2つ目はshore aのシート側の硬度とスポンジ側の硬度の差を縦軸にプロットしています。このshore aのシート側とスポンジ側からの硬度の差は、扱いやすさ、ラバー全体へのくい込みやすさを客観比較できる数字である、とkatsuo000は考察しています。あるいは、shore cの値が同じくらいのラバーがあった場合、shore aのシート側とスポンジ側の差を比較し、その差が大きいラバーほど、くい込みの良さやシートの柔らかさを感じる、と考察しています。そのようにshore aの差はラバー全体へのくい込みやすさと考えた時、Qシリーズは、明らかにテナジーシリーズよりボールがくい込みにくい ≒ 扱いにくいシリーズであることを示唆していると考察してます。Qシリーズはディグニクスシリーズで最も硬いディグニクス09Cと同じくらいくい込みにくく、Qシリーズの扱いにくさを示唆しているといえるでしょう。一方で、くい込みにくい分、そのラバーのポテンシャルの高さ、回転量の最大値、ドライブの揃いにくさ、は高くなると思います。このように、単純な比較以上にshore aの硬度差は色々なことを示唆するものと考えています。
Qとテナジーの違い
katsuo000が感じた実際のところはQシリーズはテナジーシリーズの分類や感覚は全く当てはまりません!テナジーと比べると全て相手の打球に負けないハードでマッドな打球感のラバーでした。ハードでマッドな打球感の中で、スピードと直線的な弾道に特徴的なラバーがQ3、グリップ力が高いのに弧線は低くスピード感のあるQ4、とどれも個性的でとんがったラバーばかりです。そしてQ3とQ4と比べて数段性能の高い存在がQ5になります。Q5はQ4以上の回転性能と独特の癖がありながら、Q3に匹敵するスピードも出て、総合バランスの高いラバーでした。Qシリーズは、どちらかといえば、スピン系テンションよりの粘着テンションラバーのようなラバーですね。また住友理工は卓球界には新参のメーカーであるためか、Qシリーズはどれもかなり個体差も多い印象です。重量を測って自分に合うものを購入すべきだと思います。

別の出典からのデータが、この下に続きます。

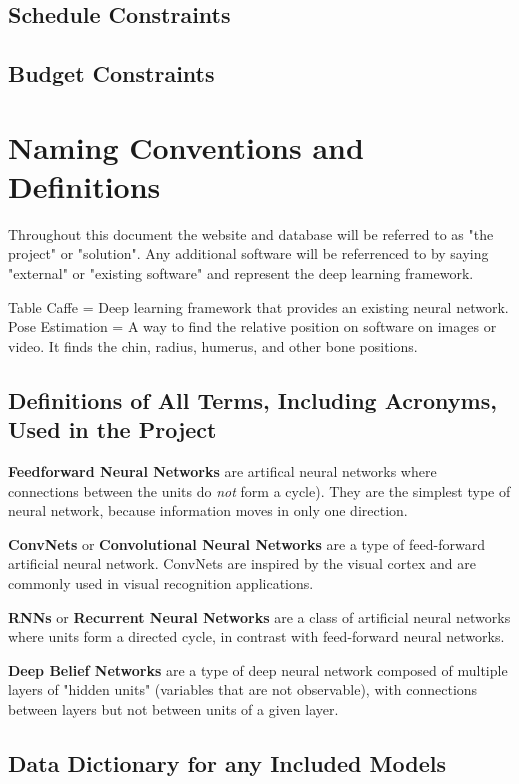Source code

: \documentclass{scrreprt}
\begin{document}
\subsection{Schedule Constraints}

\subsection{Budget Constraints}

\section{Naming Conventions and Definitions}

Throughout this document the website and database will be referred to as "the
project" or "solution". Any additional software will be referrenced to by
saying "external" or "existing software" and represent the deep learning
framework.

Table
Caffe = Deep learning framework that provides an existing neural network.
Pose Estimation = A way to find the relative position on software on images or
video. It finds the chin, radius, humerus, and other bone positions.

\subsection{Definitions of All Terms, Including Acronyms, Used in the Project}

\textbf{Feedforward Neural Networks} are artifical neural networks where
connections between the units do \textit{not} form a cycle). They are the
simplest type of neural network, because information moves in only one
direction.

\textbf{ConvNets} or \textbf{Convolutional Neural Networks} are a type of
feed-forward artificial neural network. ConvNets are inspired by the visual
cortex and are commonly used in visual recognition applications.

\textbf{RNNs} or \textbf{Recurrent Neural Networks} are a class of artificial
neural networks where units form a directed cycle, in contrast with
feed-forward neural networks.

\textbf{Deep Belief Networks} are a type of deep neural network composed of
multiple layers of "hidden units" (variables that are not observable), with
connections between layers but not between units of a given layer.

\subsection{Data Dictionary for any Included Models}
\end{document}
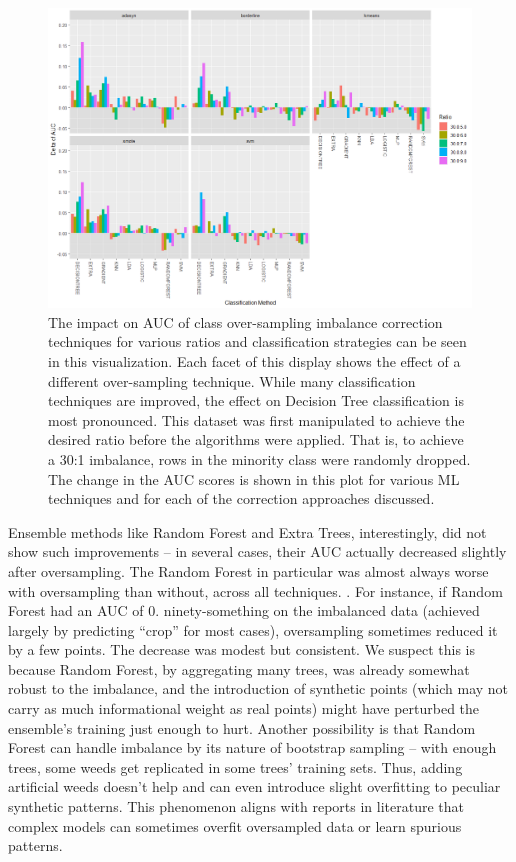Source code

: \documentclass[agriengineering,article,submit,pdftex,moreauthors]{Definitions/mdpi}
\begin{document}
\begin{figure}[H]
	\centering
	\includegraphics[width=0.9\linewidth]{./figures/imbalance.png}
	\caption[Class imbalance correction techniques]{The impact on AUC of class over-sampling imbalance correction techniques for various ratios and classification strategies can be seen in this visualization. Each facet of this display shows the effect of a different over-sampling technique. While many classification techniques are improved, the effect on Decision Tree classification is most pronounced. This dataset was first manipulated to achieve the desired ratio before the algorithms were applied. That is, to achieve a 30:1 imbalance, rows in the minority class were randomly dropped. The change in the AUC scores is shown in this plot for various ML techniques and for each of the correction approaches discussed.}
	\label{fig:imbalance}
\end{figure}
 
Ensemble methods like Random Forest and Extra Trees, interestingly, did not show such improvements – in several cases, their AUC actually decreased slightly after oversampling. The Random Forest in particular was almost always worse with oversampling than without, across all techniques. . For instance, if Random Forest had an AUC of 0. ninety-something on the imbalanced data (achieved largely by predicting “crop” for most cases), oversampling sometimes reduced it by a few points. The decrease was modest but consistent. We suspect this is because Random Forest, by aggregating many trees, was already somewhat robust to the imbalance, and the introduction of synthetic points (which may not carry as much informational weight as real points) might have perturbed the ensemble’s training just enough to hurt. Another possibility is that Random Forest can handle imbalance by its nature of bootstrap sampling – with enough trees, some weeds get replicated in some trees’ training sets. Thus, adding artificial weeds doesn’t help and can even introduce slight overfitting to peculiar synthetic patterns. This phenomenon aligns with reports in literature that complex models can sometimes overfit oversampled data or learn spurious patterns.
 
\end{document}
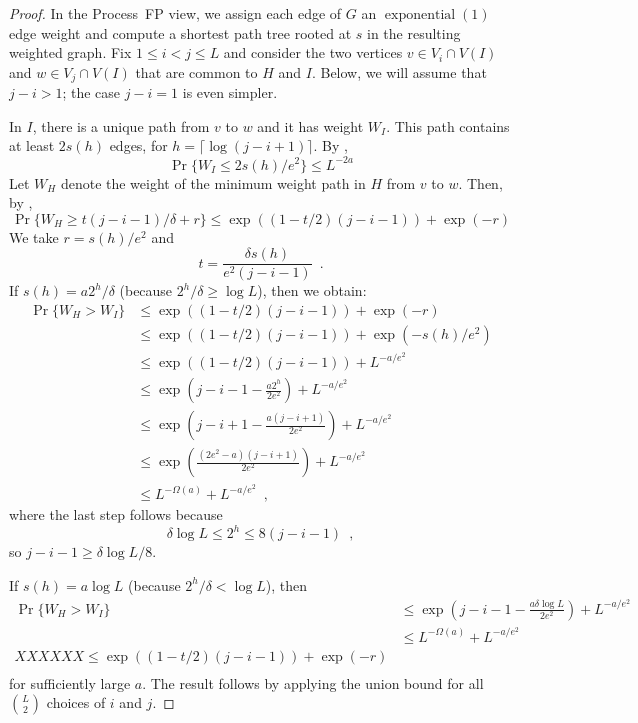\documentclass[lotsofwhite]{patmorin}
\DeclareMathOperator{\exponential}{exponential}
\begin{document}
\begin{proof}
  In the Process~FP view, we assign each edge of $G$ an $\exponential(1)$
  edge weight and compute a shortest path tree rooted at $s$ in the
  resulting weighted graph.  Fix $1\le i< j\le L$ and consider the two
  vertices $v\in V_i\cap V(I)$ and $w\in V_j\cap V(I)$ that are common
  to $H$ and $I$.  Below, we will assume that $j-i>1$; the case $j-i=1$
  is even simpler.

  In $I$, there is a unique path from $v$ to $w$ and it has weight $W_I$.
  This path contains at least $2s(h)$ edges, for $h=\lceil\log (j-i+1)
  \rceil$.  By ,
  \[
     \Pr\{W_I \le 2s(h)/e^2\} \le L^{-2a}
  \]
  Let $W_H$ denote the weight of the minimum weight path in $H$ from
  $v$ to $w$.  Then, by ,
  \[
     \Pr\{W_H \ge t(j-i-1)/\delta+r\} \le \exp((1-t/2)(j-i-1)) + \exp(-r)
  \]
  We take $r=s(h)/e^2$ and
  \[
      t = \frac{\delta s(h)}{e^2(j-i-1)} \enspace . 
  \]
  If $s(h) = a 2^h/\delta$ (because $2^h/\delta\ge\log L$), then we obtain:
  \begin{align*}
     \Pr\{W_H > W_I\} & \le \exp((1-t/2)(j-i-1)) + \exp(-r) \\
         & \le \exp((1-t/2)(j-i-1)) + \exp(-s(h)/e^2) \\
         & \le \exp((1-t/2)(j-i-1)) + L^{-a/e^2} \\
         & \le \exp\left(j-i-1 - \frac{a2^h}{2e^2}\right) + L^{-a/e^2} \\
         & \le \exp\left(j-i+1 - \frac{a(j-i+1)}{2e^2}\right) + L^{-a/e^2} \\
         & \le \exp\left(\frac{(2e^2-a)(j-i+1)}{2e^2}\right) + L^{-a/e^2} \\
         & \le L^{-\Omega(a)} + L^{-a/e^2} \enspace ,
  \end{align*}
  where the last step follows because
  \[
     \delta \log L \le 2^h \le 8(j-i-1) \enspace , 
  \]
  so $j-i-1 \ge \delta\log L/8$.

  If $s(h) = a\log L$ (because $2^h/\delta < \log L$), then 
  \begin{align*}
     \Pr\{W_H > W_I\} 
         & \le \exp\left(j-i-1 - \frac{a\delta\log L}{2e^2}\right) + L^{-a/e^2} \\
         & \le L^{-\Omega(a)} + L^{-a/e^2} \\
XXXXXX
\le \exp((1-t/2)(j-i-1)) + \exp(-r) \\

  \end{align*}
  for sufficiently large $a$.  The result follows by applying the union
  bound for all $\binom{L}{2}$ choices of $i$ and $j$.
 \end{proof}
\end{document}
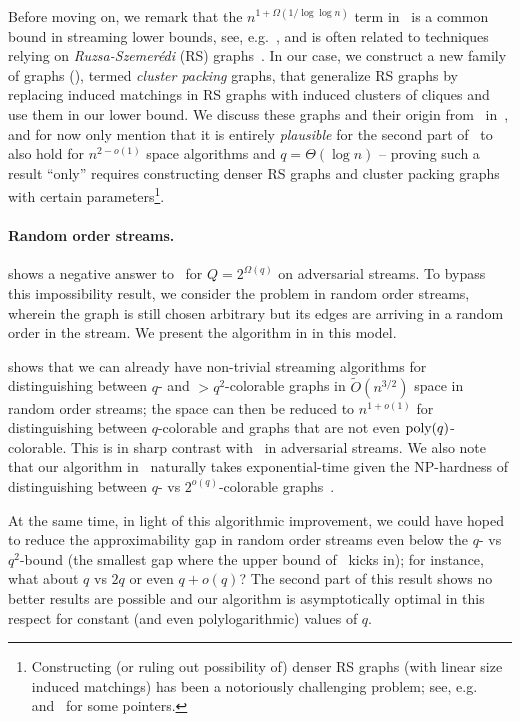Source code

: \documentclass[11pt]{article}
\theoremstyle{definition}
\newcommand{\rs}{{{Ruzsa-Szemerédi}}\xspace}
\newcommand{\Ot}{\ensuremath{\widetilde{O}}}
\newcommand{\poly}{\mbox{\rm poly}}
\begin{document}
Before moving on, we remark that the $n^{1+\Omega(1/\log\log{n})}$ term in~ is a common bound in streaming lower bounds, see, e.g.~\cite{GoelKK12,Kapralov13,AssadiKL17,CormodeDK19,Kapralov21,KonradT25},
and is often related to techniques relying on \emph{\rs} (RS) graphs~\cite{RuzsaS78}. In our case, we construct a new family of graphs (), termed \emph{cluster packing} graphs, that generalize RS graphs by replacing induced matchings in RS graphs with induced clusters of cliques and use them in our lower bound. We discuss these graphs and their origin from~\cite{AssadiKNS24} in~,
and for now only mention that it is entirely \emph{plausible} for the second part of~ to also hold for $n^{2-o(1)}$ space algorithms and $q = \Theta(\log{n})$ -- proving such a result ``only'' requires constructing denser RS graphs and cluster 
packing graphs with certain parameters\footnote{Constructing (or ruling out possibility of) denser RS graphs (with linear size induced matchings) has been a notoriously challenging problem; see, e.g.~\cite{FoxHS17,AssadiS23} 
and~ for some pointers.}.

\paragraph{Random order streams.}  shows a negative answer to~ for $Q = 2^{\Omega(q)}$ on adversarial streams. 
To bypass this impossibility result, we consider the problem in random order streams, wherein the graph is still chosen arbitrary but its edges are arriving in a random order in the stream. 
We present the algorithm in  in this model. 

 shows that we can already have non-trivial streaming algorithms for distinguishing between $q$- and $>\!\!q^2$-colorable graphs in $\Ot(n^{3/2})$ space in random order streams;
the space can then be reduced to $n^{1+o(1)}$ for distinguishing between $q$-colorable and graphs that are not even $\poly(q)$-colorable. This is in sharp contrast with~ in adversarial streams. 
We also note that our algorithm in~ naturally takes exponential-time given the NP-hardness of distinguishing between $q$- vs $2^{o(q)}$-colorable graphs~\cite{KrokhinOWZ23}. 

At the same time, in light of this algorithmic improvement, we could have hoped to reduce the approximability gap in random order streams even below the $q$- vs $q^2$-bound (the smallest gap where the upper bound of~ kicks in); 
for instance, what about $q$ vs $2q$ or even $q+o(q)$? The second part of this result shows no better results are possible and our algorithm is asymptotically optimal in this respect for constant (and even polylogarithmic) values of $q$. 
\end{document}
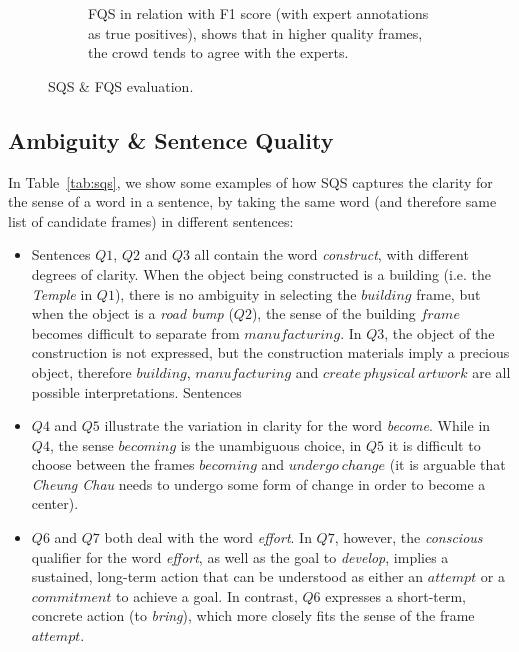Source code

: \begin{figure}[htb!]
\begin{subfigure}{.5\textwidth}
\caption{FQS in relation with F1 score (with expert annotations as true positives), shows that in higher quality frames, the crowd tends to agree with the experts.}
\label{fig:fqs_f1}
\end{subfigure}
\caption{SQS \& FQS evaluation.}
\end{figure}


\subsection{Ambiguity \& Sentence Quality}

In Table~\ref{tab:sqs}, we show some examples of how SQS captures the clarity for the sense of a word in a sentence, by taking the same word (and therefore same list of candidate frames) in different sentences:


\begin{itemize}

\item Sentences $Q1$, $Q2$ and $Q3$ all contain the word \textit{construct}, with different degrees of clarity. When the object being constructed is a building (i.e. the \textit{Temple} in $Q1$), there is no ambiguity in selecting the $building$ frame, but when the object is a \textit{road bump} ($Q2$), the sense of the building $frame$ becomes difficult to separate from $manufacturing$. In $Q3$, the object of the construction is not expressed, but the construction materials imply a precious object, therefore $building$, $manufacturing$ and $create\ physical\ artwork$ are all possible interpretations. Sentences 

\item $Q4$ and $Q5$ illustrate the variation in clarity for the word \textit{become}. While in $Q4$, the sense $becoming$ is the unambiguous choice, in $Q5$ it is difficult to choose between the frames $becoming$ and $undergo\ change$ (it is arguable that \textit{Cheung Chau} needs to undergo some form of change in order to become a center).

\item $Q6$ and $Q7$ both deal with the word \textit{effort}. In $Q7$, however, the \textit{conscious} qualifier for the word \textit{effort}, as well as the goal to \textit{develop}, implies a sustained, long-term action that can be understood as either an $attempt$ or a $commitment$ to achieve a goal. In contrast, $Q6$ expresses a short-term, concrete action (to \textit{bring}), which more closely fits the sense of the frame $attempt$.

\end{itemize}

Qシリーズ メリット ・食い込みにくい分、上回転ラリーに強く、カウンタードライブもやりやすい。 ・ツッツキやストップが浮きにくく止まりやすい。 ・Qシリーズ独特の回転量と癖球が出る。 ・テナジーより安い。 デメリット ・テナジーシリーズよりも扱いが難しい部分がある。 ・匂いが臭い。個体差も多い。 ・ブランドとしての信頼が低い。 ・木材系ラケットと相性が良い。 ・逆にインナーはともかくアウターカーボンとは少し相性が悪い。
上述がkatsuo000の考えるQシリーズのメリットとデメリットになります。なお、日本のトップ選手、大島祐哉選手や軽部隆介選手は両面Q5に変更しました。特に大島選手は両面Q5へ変更直後、2021年1月の全日本選手権で9位のランカーにくい込んでおり、Q5のポテンシャルの高さを示したといえるでしょう。
個人的には、コスパの良いかなりポテンシャルの高いラバーだと思います。また木材合板ラケットをメインにしているミズノさんが開発したこともあって、明らかにQシリーズは木材合板系のラケットと相性が良いラバーだと感じました。他メーカーのラケットでも木材合板かインナー仕様のラケットと組み合わせることをオススメします。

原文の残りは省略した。